Records contained in a dataset
--------------------

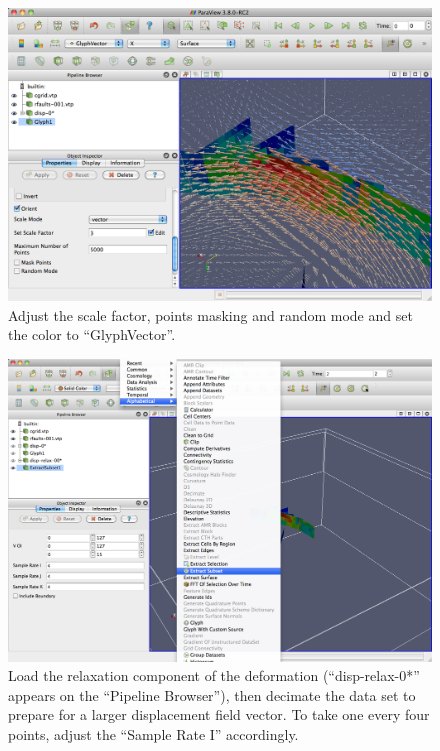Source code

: \documentclass[10pt]{article}
\begin{document}
%
\begin{figure}
\begin{center}
\includegraphics[width=\textwidth]{paraview-disp-2.png}
\end{center}
\small
\caption{Adjust the scale factor, points masking and random mode and set the color to ``GlyphVector''.}
\label{fig:disp-2}
\end{figure}
%

%
\begin{figure}
\begin{center}
\includegraphics[width=\textwidth]{paraview-extract.png}
\end{center}
\small
\caption{Load the relaxation component of the deformation (``disp-relax-0*'' appears on the ``Pipeline Browser''), then decimate the data set to prepare for a larger displacement field vector. To take one every four points, adjust the ``Sample Rate I'' accordingly.}
\label{fig:extract}
\end{figure}
%
\end{document}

--------------------

> _WHAT YOU WILL DO_
Please show the lines in the entries above that hold the string "paraview".

> _OUTPUT OF THE EXERCISE_
\includegraphics[width=\textwidth]{paraview-disp-2.png}
\includegraphics[width=\textwidth]{paraview-extract.png}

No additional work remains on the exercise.